* **MATERIALS PROVIDED**
====

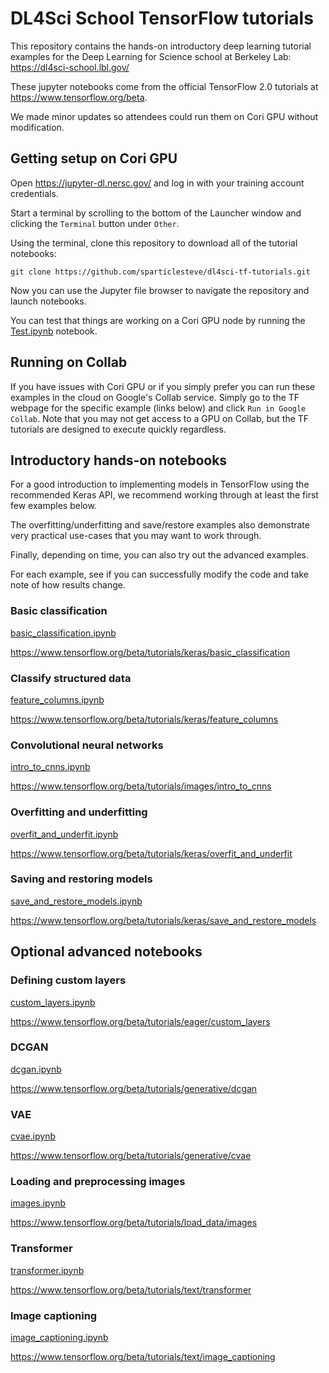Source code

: # DL4Sci School TensorFlow tutorials

This repository contains the hands-on introductory deep learning tutorial examples for the
Deep Learning for Science school at Berkeley Lab: https://dl4sci-school.lbl.gov/

These jupyter notebooks come from the official TensorFlow 2.0 tutorials at
https://www.tensorflow.org/beta.

We made minor updates so attendees could run them on Cori GPU without modification.

## Getting setup on Cori GPU

Open https://jupyter-dl.nersc.gov/ and log in with your training account
credentials.

Start a terminal by scrolling to the bottom of the Launcher window and clicking
the `Terminal` button under `Other`.

Using the terminal, clone this repository to download all of the tutorial
notebooks:

`git clone https://github.com/sparticlesteve/dl4sci-tf-tutorials.git`

Now you can use the Jupyter file browser to navigate the repository and launch
notebooks.

You can test that things are working on a Cori GPU node by running the
[Test.ipynb](Test.ipynb) notebook.

## Running on Collab

If you have issues with Cori GPU or if you simply prefer you can run these
examples in the cloud on Google's Collab service. Simply go to the TF webpage
for the specific example (links below) and click `Run in Google Collab`.
Note that you may not get access to a GPU on Collab, but the TF tutorials are
designed to execute quickly regardless.

## Introductory hands-on notebooks

For a good introduction to implementing models in TensorFlow using the recommended
Keras API, we recommend working through at least the first few examples below.

The overfitting/underfitting and save/restore examples also demonstrate very
practical use-cases that you may want to work through.

Finally, depending on time, you can also try out the advanced examples.

For each example, see if you can successfully modify the code and take note of how results change.

### Basic classification

[basic_classification.ipynb](basic_classification.ipynb)

https://www.tensorflow.org/beta/tutorials/keras/basic_classification

### Classify structured data

[feature_columns.ipynb](feature_columns.ipynb)

https://www.tensorflow.org/beta/tutorials/keras/feature_columns

### Convolutional neural networks

[intro_to_cnns.ipynb](intro_to_cnns.ipynb)

https://www.tensorflow.org/beta/tutorials/images/intro_to_cnns

### Overfitting and underfitting

[overfit_and_underfit.ipynb](overfit_and_underfit.ipynb)

https://www.tensorflow.org/beta/tutorials/keras/overfit_and_underfit

### Saving and restoring models

[save_and_restore_models.ipynb](save_and_restore_models.ipynb)

https://www.tensorflow.org/beta/tutorials/keras/save_and_restore_models

## Optional advanced notebooks

### Defining custom layers

[custom_layers.ipynb](custom_layers.ipynb)

https://www.tensorflow.org/beta/tutorials/eager/custom_layers

### DCGAN

[dcgan.ipynb](dcgan.ipynb)

https://www.tensorflow.org/beta/tutorials/generative/dcgan

### VAE

[cvae.ipynb](cvae.ipynb)

https://www.tensorflow.org/beta/tutorials/generative/cvae

### Loading and preprocessing images

[images.ipynb](images.ipynb)

https://www.tensorflow.org/beta/tutorials/load_data/images

### Transformer

[transformer.ipynb](transformer.ipynb)

https://www.tensorflow.org/beta/tutorials/text/transformer

### Image captioning

[image_captioning.ipynb](image_captioning.ipynb)

https://www.tensorflow.org/beta/tutorials/text/image_captioning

====

* **TASK OBJECTIVE**
Look above for the line holding "Using the terminal, clone", then set down exactly that line and every line after it up to and including the line holding "### Basic classification", with nothing else.

* **SOLUTION TO THIS EXERCISE**
Using the terminal, clone this repository to download all of the tutorial
notebooks:

`git clone https://github.com/sparticlesteve/dl4sci-tf-tutorials.git`

Now you can use the Jupyter file browser to navigate the repository and launch
notebooks.

You can test that things are working on a Cori GPU node by running the
[Test.ipynb](Test.ipynb) notebook.

## Running on Collab

If you have issues with Cori GPU or if you simply prefer you can run these
examples in the cloud on Google's Collab service. Simply go to the TF webpage
for the specific example (links below) and click `Run in Google Collab`.
Note that you may not get access to a GPU on Collab, but the TF tutorials are
designed to execute quickly regardless.

## Introductory hands-on notebooks

For a good introduction to implementing models in TensorFlow using the recommended
Keras API, we recommend working through at least the first few examples below.

The overfitting/underfitting and save/restore examples also demonstrate very
practical use-cases that you may want to work through.

Finally, depending on time, you can also try out the advanced examples.

For each example, see if you can successfully modify the code and take note of how results change.

### Basic classification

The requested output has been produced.